According to the general director of the fuel trading subsidiary CFEnergia, Miguel Santiago Reyes Hernandez, two liquefied natural gas ships will also be purchased and will arrive through Manzanillo Colima and Altamira Tamaulipas in the next hours.
Gas is being purchased at 200 dollars per thousand BTUs since the unusual drop in temperature in Texas began because gas consumption in the neighboring country to the north rose from 123,000 to 136,000 million BTUs and production in gas fields fell by half in the last hours. “The expected impact in budgetary terms is of 20,000 million pesos in these four days. Those 20,000 million pesos, given that they have entered a critical alert, would be prorated and absorbed over 12 months, in such a way that we hope that there will be no effects on the electricity tariff”, said the state official.
AMLO rules out boycott in a power outage
After the massive blackout that left millions of users without electricity in the north of the country, early in the morning, President Andrés Manuel López Obrador blamed the power failure on lousy weather due to a winter storm and ruled out that it was due to a boycott. “Yes, there is this blackout in Nuevo León, Coahuila, Tamaulipas, and Chihuahua. It is due to the winter storm, due to bad weather. The Federal Electricity Commission technicians are already working,” he emphasized from the National Palace.

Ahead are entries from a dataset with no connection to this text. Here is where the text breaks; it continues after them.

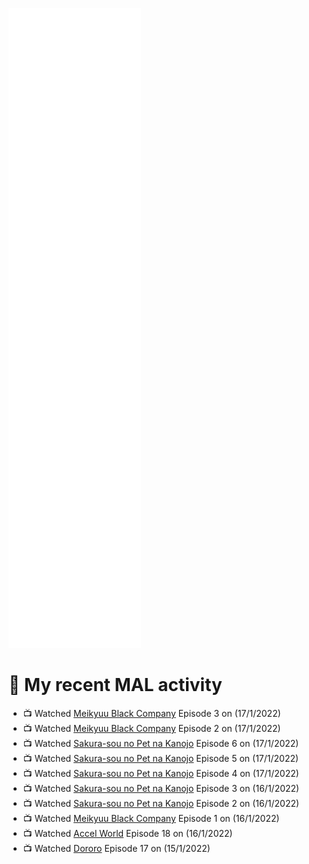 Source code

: ![Metrics](https://github.com/noxan-dev/noxan-dev/blob/main/github-metrics.svg)

# 🌸 My recent MAL activity

<!-- MAL_ACTIVITY:start -->

- 📺 Watched [Meikyuu Black Company](https://myanimelist.net/anime/42340) Episode 3 on (17/1/2022)
- 📺 Watched [Meikyuu Black Company](https://myanimelist.net/anime/42340) Episode 2 on (17/1/2022)
- 📺 Watched [Sakura-sou no Pet na Kanojo](https://myanimelist.net/anime/13759) Episode 6 on (17/1/2022)
- 📺 Watched [Sakura-sou no Pet na Kanojo](https://myanimelist.net/anime/13759) Episode 5 on (17/1/2022)
- 📺 Watched [Sakura-sou no Pet na Kanojo](https://myanimelist.net/anime/13759) Episode 4 on (17/1/2022)
- 📺 Watched [Sakura-sou no Pet na Kanojo](https://myanimelist.net/anime/13759) Episode 3 on (16/1/2022)
- 📺 Watched [Sakura-sou no Pet na Kanojo](https://myanimelist.net/anime/13759) Episode 2 on (16/1/2022)
- 📺 Watched [Meikyuu Black Company](https://myanimelist.net/anime/42340) Episode 1 on (16/1/2022)
- 📺 Watched [Accel World](https://myanimelist.net/anime/11759) Episode 18 on (16/1/2022)
- 📺 Watched [Dororo](https://myanimelist.net/anime/37520) Episode 17 on (15/1/2022)

<!-- MAL_ACTIVITY:end -->
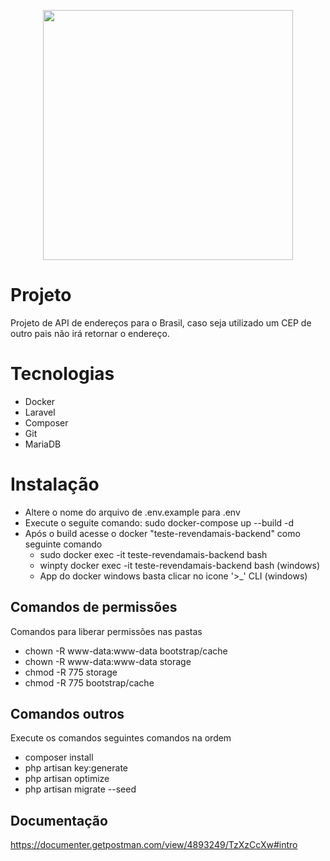 <p align="center"><a href="https://laravel.com" target="_blank"><img src="https://raw.githubusercontent.com/laravel/art/master/logo-lockup/5%20SVG/2%20CMYK/1%20Full%20Color/laravel-logolockup-cmyk-red.svg" width="400"></a></p>

# Projeto
Projeto de API de endereços para o Brasil, caso seja utilizado um CEP de outro pais não irá retornar o endereço.

# Tecnologias
* Docker
* Laravel
* Composer
* Git
* MariaDB

# Instalação
* Altere o nome do arquivo de .env.example para .env
* Execute o seguite comando: sudo docker-compose up --build -d
* Após o build acesse o docker "teste-revendamais-backend" como seguinte comando
    * sudo docker exec -it teste-revendamais-backend bash
    * winpty docker exec -it teste-revendamais-backend bash (windows)
    * App do docker windows basta clicar no icone '>_' CLI (windows)

## Comandos de permissões
Comandos para liberar permissões nas pastas

* chown -R www-data:www-data bootstrap/cache
* chown -R www-data:www-data storage
* chmod -R 775 storage
* chmod -R 775 bootstrap/cache

## Comandos outros
Execute os comandos seguintes comandos na ordem

* composer install
* php artisan key:generate
* php artisan optimize
* php artisan migrate --seed

## Documentação
https://documenter.getpostman.com/view/4893249/TzXzCcXw#intro
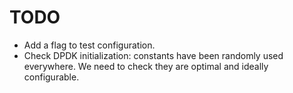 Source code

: TODO
====

- Add a flag to test configuration.
- Check DPDK initialization: constants have been randomly used everywhere. We
  need to check they are optimal and ideally configurable.

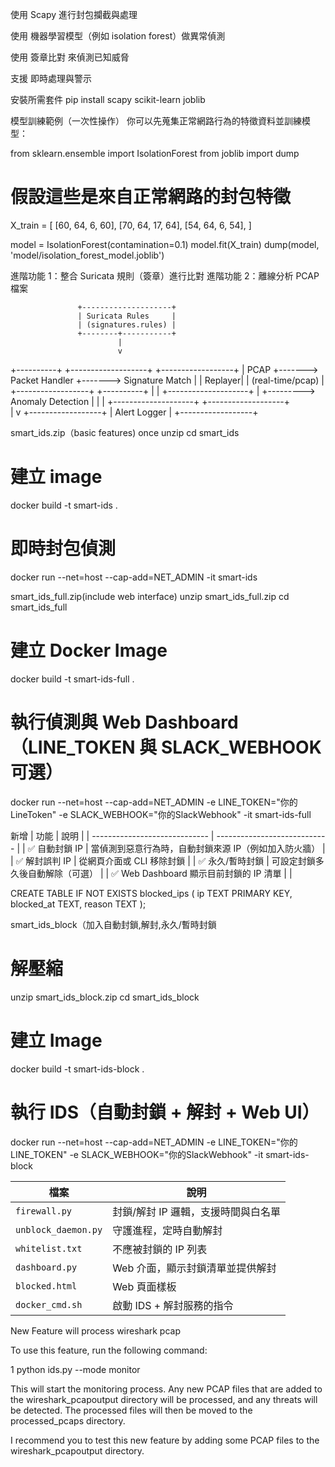 使用 Scapy 進行封包攔截與處理

使用 機器學習模型（例如 isolation forest）做異常偵測

使用 簽章比對 來偵測已知威脅

支援 即時處理與警示

安裝所需套件
pip install scapy scikit-learn joblib

 模型訓練範例（一次性操作）
你可以先蒐集正常網路行為的特徵資料並訓練模型：

from sklearn.ensemble import IsolationForest
from joblib import dump

# 假設這些是來自正常網路的封包特徵
X_train = [
    [60, 64, 6, 60],
    [70, 64, 17, 64],
    [54, 64, 6, 54],
]

model = IsolationForest(contamination=0.1)
model.fit(X_train)
dump(model, 'model/isolation_forest_model.joblib')

進階功能 1：整合 Suricata 規則（簽章）進行比對
 進階功能 2：離線分析 PCAP 檔案

                   +--------------------+
                   | Suricata Rules     |
                   | (signatures.rules) |
                   +--------+-----------+
                            |
                            v
+----------+       +-------------------+       +------------------+
|  PCAP    +------->  Packet Handler   +------->  Signature Match |
|  Replayer|       |  (real-time/pcap) |       +------------------+
+----------+       |                   |         +--------------------+
                   |                   +---------> Anomaly Detection  |
                   |                   |         +--------------------+
                   +-------------------+          
                            |
                            v
                    +------------------+
                    |   Alert Logger   |
                    +------------------+

smart_ids.zip（basic features)
once unzip
cd smart_ids

# 建立 image
docker build -t smart-ids .

# 即時封包偵測
docker run --net=host --cap-add=NET_ADMIN -it smart-ids

smart_ids_full.zip(include web interface)
unzip smart_ids_full.zip
cd smart_ids_full

# 建立 Docker Image
docker build -t smart-ids-full .

# 執行偵測與 Web Dashboard（LINE_TOKEN 與 SLACK_WEBHOOK 可選）
docker run --net=host --cap-add=NET_ADMIN -e LINE_TOKEN="你的LineToken" -e SLACK_WEBHOOK="你的SlackWebhook" -it smart-ids-full


新增
| 功能                            | 說明                           |
| ----------------------------- | ---------------------------- |
| ✅ 自動封鎖 IP                     | 當偵測到惡意行為時，自動封鎖來源 IP（例如加入防火牆） |
| ✅ 解封誤判 IP                     | 從網頁介面或 CLI 移除封鎖              |
| ✅ 永久/暫時封鎖                     | 可設定封鎖多久後自動解除（可選）             |
| ✅ Web Dashboard 顯示目前封鎖的 IP 清單 |                              |


CREATE TABLE IF NOT EXISTS blocked_ips (
    ip TEXT PRIMARY KEY,
    blocked_at TEXT,
    reason TEXT
);

smart_ids_block（加入自動封鎖,解封,永久/暫時封鎖

# 解壓縮
unzip smart_ids_block.zip
cd smart_ids_block

# 建立 Image
docker build -t smart-ids-block .

# 執行 IDS（自動封鎖 + 解封 + Web UI）
docker run --net=host --cap-add=NET_ADMIN -e LINE_TOKEN="你的LINE_TOKEN" -e SLACK_WEBHOOK="你的SlackWebhook" -it smart-ids-block

| 檔案                  | 說明                   |
| ------------------- | -------------------- |
| `firewall.py`       | 封鎖/解封 IP 邏輯，支援時間與白名單 |
| `unblock_daemon.py` | 守護進程，定時自動解封          |
| `whitelist.txt`     | 不應被封鎖的 IP 列表         |
| `dashboard.py`      | Web 介面，顯示封鎖清單並提供解封   |
| `blocked.html`      | Web 頁面樣板             |
| `docker_cmd.sh`     | 啟動 IDS + 解封服務的指令     |

New Feature will process wireshark pcap 

  To use this feature, run the following command:



   1 python ids.py --mode monitor



  This will start the monitoring process. Any new PCAP files that are added to the wireshark_pcapoutput directory will be processed,
  and any threats will be detected. The processed files will then be moved to the processed_pcaps directory.


  I recommend you to test this new feature by adding some PCAP files to the wireshark_pcapoutput directory.



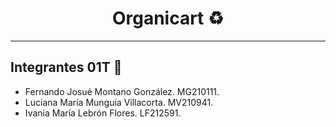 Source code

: <h1 align="center"> Organicart ♻️ </h1>

---
## Integrantes 01T 🎯
- Fernando Josué Montano González. MG210111.
- Luciana María Munguía Villacorta. MV210941.
- Ivania María Lebrón Flores. LF212591.
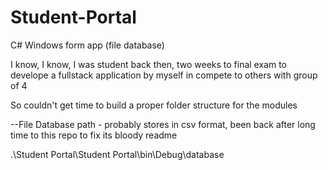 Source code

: # Student-Portal
C# Windows form app (file database)

I know, I know, I was student back then, two weeks to final exam to develope a fullstack application by myself in compete to others with group of 4

So couldn't get time to build a proper folder structure for the modules

--File Database path - probably stores in csv format, been back after long time to this repo to fix its bloody readme

.\Student Portal\Student Portal\bin\Debug\database


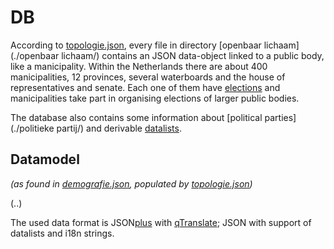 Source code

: # DB
According to [topologie.json](./topologie.json), every file in directory [openbaar lichaam](./openbaar lichaam/) contains an JSON data-object linked to a public body, like a manicipality. Within the Netherlands there are about 400 manicipalities, 12 provinces, several waterboards and the house of representatives and senate. Each one of them have [elections](./verkiezing/) and manicipalities take part in organising elections of larger public bodies.

The database also contains some information about [political parties](./politieke partij/) and derivable [datalists](./_datalist_/).

## Datamodel
*(as found in [demografie.json](../definitie/demografie.json), populated by [topologie.json](./topologie.json))*

(..)

The used data format is JSON[plus](http://github.com/sentfanwyaerda/JSONplus) with [qTranslate](http://github.com/sentfanwyaerda/qTranslate); JSON with support of datalists and i18n strings.
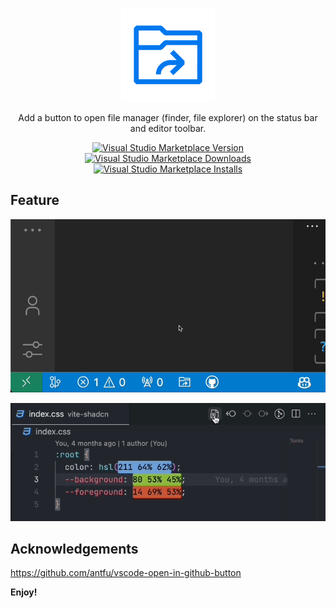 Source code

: <p align="center">
<img src="https://github.com/13ruceYu/vscode-open-in-file-manager/blob/main/res/icon.png?raw=true" height="150" alt="icon">
</p>

<p align="center">
Add a button to open file manager (finder, file explorer) on the status bar and editor toolbar.
</p>

<p align="center">
<a href="https://marketplace.visualstudio.com/items?itemName=bruceyuhb.open-in-file-manager" target="__blank"><img src="https://img.shields.io/visual-studio-marketplace/v/bruceyuhb.open-in-file-manager.svg?color=blue&amp;label=VS%20Code%20Marketplace&logo=visual-studio-code" alt="Visual Studio Marketplace Version" /></a>
<a href="https://marketplace.visualstudio.com/items?itemName=bruceyuhb.open-in-file-manager" target="__blank"><img src="https://img.shields.io/visual-studio-marketplace/d/bruceyuhb.open-in-file-manager.svg?color=4bdbe3" alt="Visual Studio Marketplace Downloads" /></a>
<a href="https://marketplace.visualstudio.com/items?itemName=bruceyuhb.open-in-file-manager" target="__blank"><img src="https://img.shields.io/visual-studio-marketplace/i/bruceyuhb.open-in-file-manager.svg?color=63ba83" alt="Visual Studio Marketplace Installs" /></a>
</p>

## Feature

<p align="center">
<img src="https://github.com/13ruceYu/vscode-open-in-file-manager/blob/main/res/demo.gif?raw=true" alt="demo">
</p>

<p align="center">
<img src="https://github.com/13ruceYu/vscode-open-in-file-manager/blob/main/res/demo2.gif?raw=true" alt="demo">
</p>

## Acknowledgements

<https://github.com/antfu/vscode-open-in-github-button>

**Enjoy!**
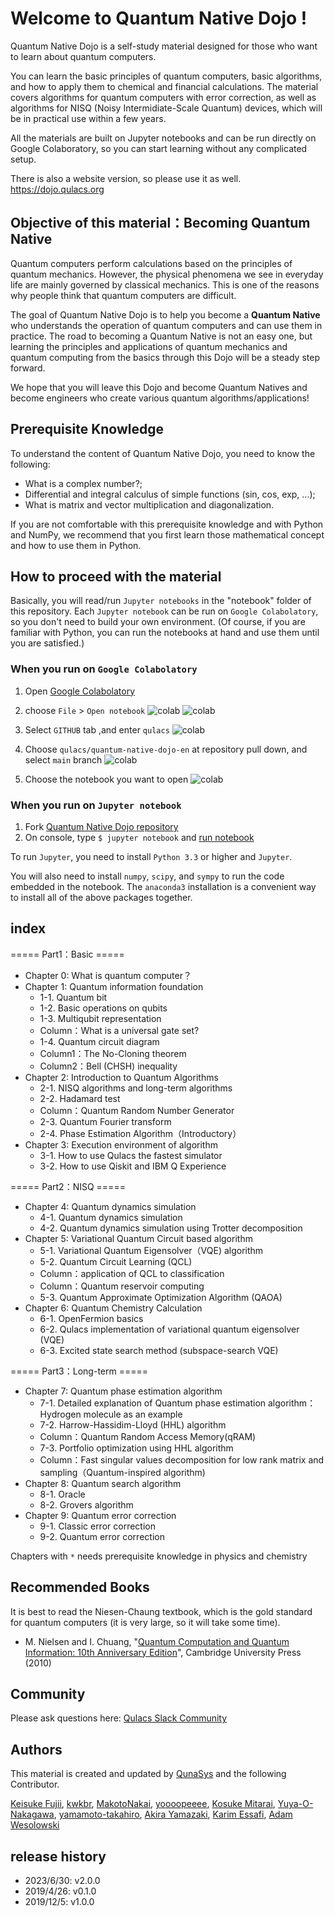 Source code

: # Welcome to Quantum Native Dojo !

Quantum Native Dojo is a self-study material designed for those who want to learn about quantum computers.

You can learn the basic principles of quantum computers, basic algorithms, and how to apply them to chemical and financial calculations. The material covers algorithms for quantum computers with error correction, as well as algorithms for NISQ (Noisy Intermidiate-Scale Quantum) devices, which will be in practical use within a few years.

All the materials are built on Jupyter notebooks and can be run directly on Google Colaboratory, so you can start learning without any complicated setup.

There is also a website version, so please use it as well.
https://dojo.qulacs.org

## Objective of this material：Becoming Quantum Native

Quantum computers perform calculations based on the principles of quantum mechanics. However, the physical phenomena we see in everyday life are mainly governed by classical mechanics. This is one of the reasons why people think that quantum computers are difficult.

The goal of Quantum Native Dojo is to help you become a **Quantum Native** who understands the operation of quantum computers and can use them in practice. The road to becoming a Quantum Native is not an easy one, but learning the principles and applications of quantum mechanics and quantum computing from the basics through this Dojo will be a steady step forward.

We hope that you will leave this Dojo and become Quantum Natives and become engineers who create various quantum algorithms/applications!

## Prerequisite Knowledge
To understand the content of Quantum Native Dojo, you need to know the following:

- What is a complex number?;
- Differential and integral calculus of simple functions (sin, cos, exp, ...);
- What is matrix and vector multiplication and diagonalization.

If you are not comfortable with this prerequisite knowledge and with Python and NumPy, we recommend that you first learn those mathematical concept and how to use them in Python.

## How to proceed with the material
Basically, you will read/run `Jupyter notebooks` in the "notebook" folder of this repository.
Each `Jupyter notebook` can be run on `Google Colabolatory`, so you don't need to build your own environment.
(Of course, if you are familiar with Python, you can run the notebooks at hand and use them until you are satisfied.)

### When you run on `Google Colabolatory` 
1. Open [Google Colabolatory](https://colab.research.google.com/notebooks/welcome.ipynb?hl=en) 
2. choose `File` > `Open notebook` 
![colab](readme-figs/how-to-colab-00.png)
![colab](readme-figs/how-to-colab-01.png)

3. Select `GITHUB` tab ,and enter `qulacs`
![colab](readme-figs/how-to-colab-02.png)

4. Choose `qulacs/quantum-native-dojo-en` at repository pull down, and select  `main` branch
![colab](readme-figs/how-to-colab-03.png)

5. Choose the notebook you want to open
![colab](readme-figs/how-to-colab-04.png)

### When you run on `Jupyter notebook`
1. Fork [Quantum Native Dojo repository](https://github.com/qulacs/quantum-native-dojo-en) 
2. On console, type `$ jupyter notebook` and [run notebook](https://jupyter.readthedocs.io/en/latest/running.html#running)

To run `Jupyter`, you need to install `Python 3.3` or higher and `Jupyter`.

You will also need to install `numpy`, `scipy`, and `sympy` to run the code embedded in the notebook.
The `anaconda3` installation is a convenient way to install all of the above packages together.


## index
===== Part1：Basic =====
- Chapter 0: What is quantum computer？
- Chapter 1: Quantum information foundation
  - 1-1. Quantum bit
  - 1-2. Basic operations on qubits
  - 1-3. Multiqubit representation
  - Column：What is a universal gate set?
  - 1-4. Quantum circuit diagram
  - Column1：The No-Cloning theorem
  - Column2：Bell (CHSH) inequality
- Chapter 2: Introduction to Quantum Algorithms
  - 2-1. NISQ algorithms and long-term algorithms
  - 2-2. Hadamard test
  - Column：Quantum Random Number Generator
  - 2-3. Quantum Fourier transform
  - 2-4. Phase Estimation Algorithm（Introductory）
- Chapter 3: Execution environment of algorithm
  - 3-1. How to use Qulacs the fastest simulator
  - 3-2. How to use Qiskit and IBM Q Experience

===== Part2：NISQ =====
- Chapter 4: Quantum dynamics simulation
  - 4-1. Quantum dynamics simulation
  - 4-2. Quantum dynamics simulation using Trotter decomposition
- Chapter 5: Variational Quantum Circuit based algorithm
  - 5-1. Variational Quantum Eigensolver（VQE) algorithm
  - 5-2. Quantum Circuit Learning (QCL)
  - Column：application of QCL to classification 
  - Column：Quantum reservoir computing
  - 5-3. Quantum Approximate Optimization Algorithm (QAOA)
- Chapter 6: Quantum Chemistry Calculation
  - 6-1. OpenFermion basics
  - 6-2. Qulacs implementation of variational quantum eigensolver (VQE)
  - 6-3. Excited state search method (subspace-search VQE)

===== Part3：Long-term =====
- Chapter 7: Quantum phase estimation algorithm
  - 7-1. Detailed explanation of Quantum phase estimation algorithm：Hydrogen molecule as an example
  - 7-2. Harrow-Hassidim-Lloyd (HHL) algorithm
  - Column：Quantum Random Access Memory(qRAM)
  - 7-3. Portfolio optimization using HHL algorithm
  - Column：Fast singular values decomposition for low rank matrix and sampling（Quantum-inspired algorithm)
- Chapter 8: Quantum search algorithm
  - 8-1. Oracle
  - 8-2. Grovers algorithm
- Chapter 9: Quantum error correction
  - 9-1. Classic error correction
  - 9-2. Quantum error correction
 
Chapters with `*` needs prerequisite knowledge in physics and chemistry

## Recommended Books
It is best to read the Niesen-Chaung textbook, which is the gold standard for quantum computers (it is very large, so it will take some time).

- M. Nielsen and I. Chuang,  "[Quantum Computation and Quantum Information: 10th Anniversary Edition](https://www.cambridge.org/highereducation/books/quantum-computation-and-quantum-information/01E10196D0A682A6AEFFEA52D53BE9AE#overview)", Cambridge University Press (2010)

## Community
Please ask  questions here:
[Qulacs Slack Community](https://join.slack.com/t/qulacs/shared_invite/enQtNzY1OTM5MDYxMjAxLWM1ZDc3MzdiNjZhZjdmYTQ5MTJiOTEzZjI3ZjAwZTg0OGFiNjcxY2VjZWRjMWY0YjE5ZTViOWQzZTliYzdmYzY)

## Authors
This material is created and updated by  [QunaSys](https://qunasys.com) and the following Contributor.

[Keisuke Fujii](http://quantphys.org/wp/keisukefujii/),
[kwkbr](https://github.com/kwkbtr),
[MakotoNakai](https://github.com/MakotoNakai),
[yoooopeeee](https://github.com/yoooopeeee),
[Kosuke Mitarai](https://scholar.google.com/citations?user=TfsGcnMAAAAJ),
[Yuya-O-Nakagawa](https://scholar.google.co.jp/citations?user=LyU8LXsAAAAJ),
[yamamoto-takahiro](https://github.com/yamamoto-takahiro),
[Akira Yamazaki](https://github.com/ayamazaki),
[Karim Essafi](https://github.com/essafik),
[Adam Wesolowski](https://github.com/notalp1)

## release history
- 2023/6/30: v2.0.0
- 2019/4/26: v0.1.0
- 2019/12/5: v1.0.0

AMLO stated that the failure had affected 400 thousand users. Later on, the Federal Electricity Commission (CFE) corrected the figure to 5 million affected in Nuevo Leon, Tamaulipas, Chihuahua, Coahuila, Durango, Sinaloa, and Sonora.
AMLO said that the Federal Commission’s technicians were already working to reestablish the service, while confirming that since Saturday, February 13, they had been aware of this blackout probability occurring; however, he considered that there was the certainty that it would be short-lived.
As is his custom, he dedicated time to criticize those who are against his energy reform, saying: “those who are against the electricity reform” that he proposed before Congress have gone to the media both in Mexico and abroad “wanting to scare us that it will affect Mexico because it is a violation of the treaty (USMCA), which is not true.”